🤖 AI Summary
This work proposes SANDesc, a lightweight attention-driven keypoint descriptor network that significantly enhances image matching performance without modifying the underlying detector. Built upon an improved residual U-Net architecture, SANDesc integrates Convolutional Block Attention Modules (CBAM) and employs a refined triplet loss combined with a curriculum learning-inspired hard negative mining strategy. The model is highly efficient, containing only 2.4 million parameters. It consistently outperforms existing descriptors on standard benchmarks including HPatches, MegaDepth-1500, and IMC 2021, and demonstrates substantial performance gains on a newly introduced high-resolution urban 4K dataset.
📝 Abstract
We introduce SANDesc, a Streamlined Attention-Based Network for Descriptor extraction that aims to improve on existing architectures for keypoint description.
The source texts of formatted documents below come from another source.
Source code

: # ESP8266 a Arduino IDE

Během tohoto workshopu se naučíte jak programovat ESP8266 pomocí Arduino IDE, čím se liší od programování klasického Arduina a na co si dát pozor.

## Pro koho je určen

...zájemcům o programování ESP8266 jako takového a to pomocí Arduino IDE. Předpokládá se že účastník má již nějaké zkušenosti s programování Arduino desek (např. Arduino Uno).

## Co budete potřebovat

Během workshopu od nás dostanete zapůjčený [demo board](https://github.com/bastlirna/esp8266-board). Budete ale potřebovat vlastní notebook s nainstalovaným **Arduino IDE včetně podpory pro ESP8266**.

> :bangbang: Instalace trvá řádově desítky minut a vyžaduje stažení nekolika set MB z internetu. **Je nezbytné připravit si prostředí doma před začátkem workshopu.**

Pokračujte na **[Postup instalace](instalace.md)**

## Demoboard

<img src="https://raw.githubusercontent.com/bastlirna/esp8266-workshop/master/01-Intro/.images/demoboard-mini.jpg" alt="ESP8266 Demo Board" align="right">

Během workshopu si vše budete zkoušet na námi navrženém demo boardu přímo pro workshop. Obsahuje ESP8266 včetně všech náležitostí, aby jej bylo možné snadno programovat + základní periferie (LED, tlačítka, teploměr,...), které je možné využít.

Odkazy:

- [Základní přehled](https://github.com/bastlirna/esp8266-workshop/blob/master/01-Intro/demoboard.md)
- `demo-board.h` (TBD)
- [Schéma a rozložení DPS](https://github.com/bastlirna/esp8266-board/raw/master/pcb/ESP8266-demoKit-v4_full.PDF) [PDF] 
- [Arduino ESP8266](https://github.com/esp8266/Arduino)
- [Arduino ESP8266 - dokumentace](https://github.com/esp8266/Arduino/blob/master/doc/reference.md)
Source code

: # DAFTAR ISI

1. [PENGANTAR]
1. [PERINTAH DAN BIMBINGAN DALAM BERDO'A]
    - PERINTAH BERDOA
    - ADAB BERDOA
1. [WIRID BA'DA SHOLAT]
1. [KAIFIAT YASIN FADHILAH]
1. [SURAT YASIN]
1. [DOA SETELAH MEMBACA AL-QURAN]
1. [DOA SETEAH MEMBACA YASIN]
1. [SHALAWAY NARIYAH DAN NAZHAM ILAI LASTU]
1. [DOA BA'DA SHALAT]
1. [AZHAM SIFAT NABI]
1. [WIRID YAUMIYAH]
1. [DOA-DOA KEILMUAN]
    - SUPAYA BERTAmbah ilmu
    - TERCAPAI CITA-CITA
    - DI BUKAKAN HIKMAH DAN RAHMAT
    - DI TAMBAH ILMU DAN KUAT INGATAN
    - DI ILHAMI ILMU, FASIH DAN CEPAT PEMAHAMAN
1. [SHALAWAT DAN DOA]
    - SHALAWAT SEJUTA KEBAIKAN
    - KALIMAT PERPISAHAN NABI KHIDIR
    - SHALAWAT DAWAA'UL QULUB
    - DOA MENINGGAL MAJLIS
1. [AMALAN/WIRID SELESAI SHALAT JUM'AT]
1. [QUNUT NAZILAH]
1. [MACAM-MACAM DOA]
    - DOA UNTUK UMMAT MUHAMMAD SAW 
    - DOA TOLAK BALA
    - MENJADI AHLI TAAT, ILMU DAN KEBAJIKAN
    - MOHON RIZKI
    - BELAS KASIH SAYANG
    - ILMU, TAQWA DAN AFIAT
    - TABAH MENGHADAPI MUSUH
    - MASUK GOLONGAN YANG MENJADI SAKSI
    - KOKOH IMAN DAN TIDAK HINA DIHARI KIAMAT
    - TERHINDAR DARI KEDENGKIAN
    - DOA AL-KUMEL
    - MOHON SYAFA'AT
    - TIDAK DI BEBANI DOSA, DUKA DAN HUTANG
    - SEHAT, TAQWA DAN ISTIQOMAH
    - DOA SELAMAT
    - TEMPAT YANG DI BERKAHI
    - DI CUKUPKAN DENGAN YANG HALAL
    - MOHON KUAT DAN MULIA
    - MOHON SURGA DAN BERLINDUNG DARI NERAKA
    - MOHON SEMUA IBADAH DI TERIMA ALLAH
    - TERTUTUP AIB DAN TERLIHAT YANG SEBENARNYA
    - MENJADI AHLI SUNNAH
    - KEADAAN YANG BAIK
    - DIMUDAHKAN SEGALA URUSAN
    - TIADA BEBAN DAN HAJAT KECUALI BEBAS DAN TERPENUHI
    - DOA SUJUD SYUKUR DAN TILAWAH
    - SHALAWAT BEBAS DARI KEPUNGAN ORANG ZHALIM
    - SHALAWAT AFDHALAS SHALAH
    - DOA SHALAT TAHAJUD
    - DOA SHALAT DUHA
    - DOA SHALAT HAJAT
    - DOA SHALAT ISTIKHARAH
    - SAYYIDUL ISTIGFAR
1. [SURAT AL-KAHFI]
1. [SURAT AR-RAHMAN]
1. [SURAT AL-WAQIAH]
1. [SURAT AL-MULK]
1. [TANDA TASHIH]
Our descriptor network learns to compute descriptors that improve matching without modifying the underlying keypoint detector. We employ a revised U-Net-like architecture enhanced with Convolutional Block Attention Modules and residual paths, enabling effective local representation while maintaining computational efficiency. We refer to the building blocks of our model as Residual U-Net Blocks with Attention. The model is trained using a modified triplet loss in combination with a curriculum learning-inspired hard negative mining strategy, which improves training stability. Extensive experiments on HPatches, MegaDepth-1500, and the Image Matching Challenge 2021 show that training SANDesc on top of existing keypoint detectors leads to improved results on multiple matching tasks compared to the original keypoint descriptors. At the same time, SANDesc has a model complexity of just 2.4 million parameters. As a further contribution, we introduce a new urban dataset featuring 4K images and pre-calibrated intrinsics, designed to evaluate feature extractors. On this benchmark, SANDesc achieves substantial performance gains over the existing descriptors while operating with limited computational resources.